Some might still object that, while the mechanisms of transeunt causation can be understood wholly in terms of physical interactions, the mechanism of immanent causation is less clear. How, exactly, does a physical brain event arise as a result of an agent’s choice? It seems to require an interaction between a physical event and a non-physical choice. (The agent’s choice is not considered an event; it is not something that he does, but rather something that he causes to happen, without doing anything.) Indeed, Chisholm is a dualist, regarding persons as immaterial agents in a material world; with this stance comes the usual question about mind-body interaction – how do two such fundamentally different substances possible affect each other?  One might expect Chisholm to resort to quantum theory here, but he does not.
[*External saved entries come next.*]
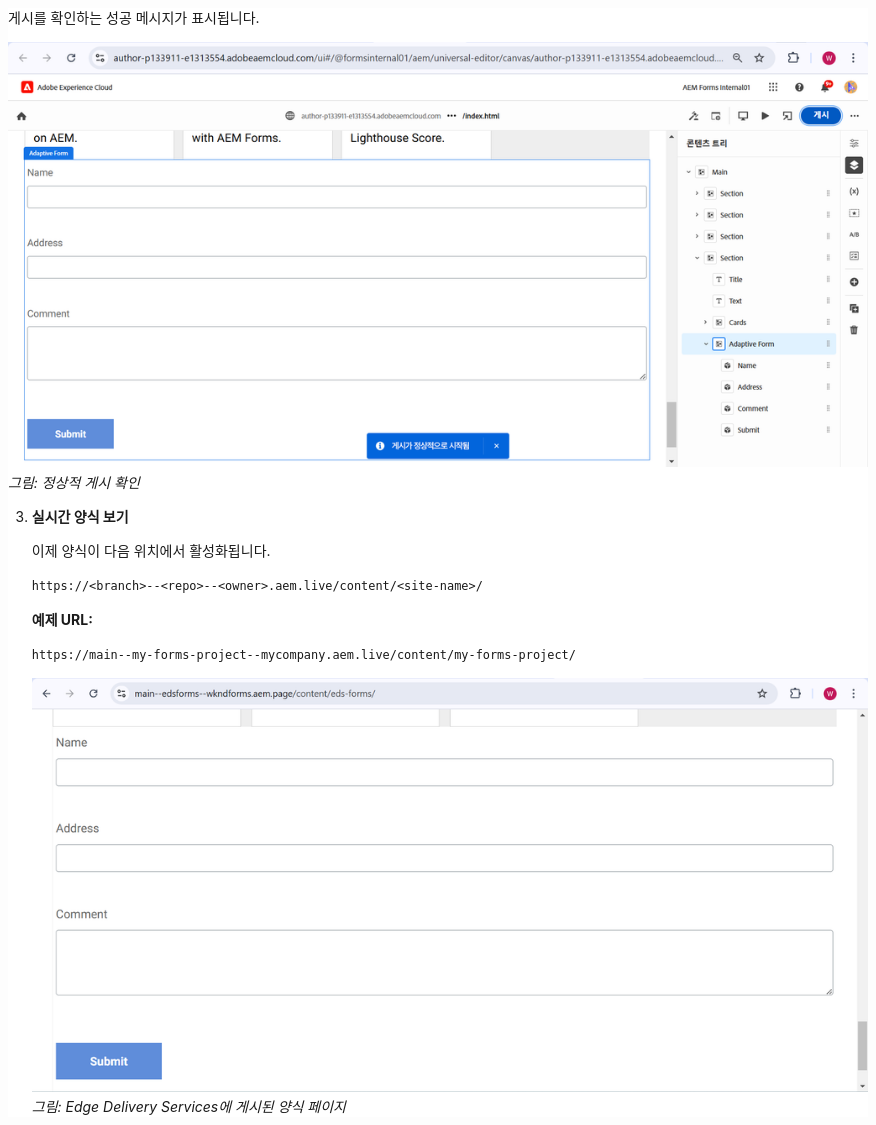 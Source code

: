    게시를 확인하는 성공 메시지가 표시됩니다.

   ![게시 성공](/help/edge/docs/forms/assets/publish-form2.png)
   *그림: 정상적 게시 확인*

3. **실시간 양식 보기**

   이제 양식이 다음 위치에서 활성화됩니다.

   ```
   https://<branch>--<repo>--<owner>.aem.live/content/<site-name>/
   ```

   **예제 URL:**

   ```
   https://main--my-forms-project--mycompany.aem.live/content/my-forms-project/
   ```

   ![라이브 양식 페이지](/help/edge/docs/forms/assets/publish-index-page.png)
   *그림: Edge Delivery Services에 게시된 양식 페이지*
Others have claimed that consciousness itself is necessary to collapse the probabilistic wave function to an empirical observable; this would give consciousness a role in determining physical events at nature’s most fundamental level. It is not clear, however, that this would lead to a role for free will in causing quantum events; that might require one to subvert the supposedly random nature of quantum events by the introduction of what are known as “hidden variables” – unobservable properties or entities which determine, to some extent, the observable quantity without themselves being detected. Hidden variables are not popular in quantum physics, partly due to difficulties with empirical verification. Nevertheless, some appeal to quantum theory might strengthen  Chisholm’s arguments against the criticisms arising from mind-body interaction problems.

 

IV. Conclusion

            There are problems for human freedom, both free action and free will, that adhere to both the deterministic and the indeterministic views. The apparent incompatibility of free will with both views would seriously undermine moral responsibility, as well as our own sense of ourselves as efficacious agents in determining our life course. Compatibilist theories, seeking to reconcile free will and moral responsibility with either determinism or indeterminism, have a serious flaw: if one’s choices are determined in any way, or if they are completely random, then he could not possibly have acted otherwise than he did. Chisholm attempts to solve the dilemma by introducing a third alternative, one that is neither determinism nor random indeterminism. In so doing, he conceives of man as a causal agent, a prime mover unmoved; it is a power that most previous western philosophers have reserved for a monotheistic God. The most serious objections to his view center on the “mysteriousness” problem: it seems as if the power of causal agency is mysterious, and its interactions with the physical world are also mysterious. It may hardly seem to explain anything. While Chisholm readily admits to the mystery, he answers that causality itself is wholly mysterious, so his theory has not really added anything to the problem of causality itself. Here we might also add that physical interactions themselves are also fundamentally mysterious, and that Chisholm’s assumed interaction of the physical with the non-physical does nothing to augment that mystery. These “no added mystery” approaches to countering the objections may not be entirely satisfying; but they are a straightforward admission of the limits of human knowledge. In light of the realization of what we cannot know about physicality and causation, the position that takes seriously what we do seem to know about human causal agency – that is, our own direct experience of being causal agents – may be ultimately more satisfying than either of the alternatives: those theories which seek to deny such causal efficacy by appealing to outmoded notions of determinism, or those which seek to reframe the question of human freedom to fit within the confines of such a deterministic view.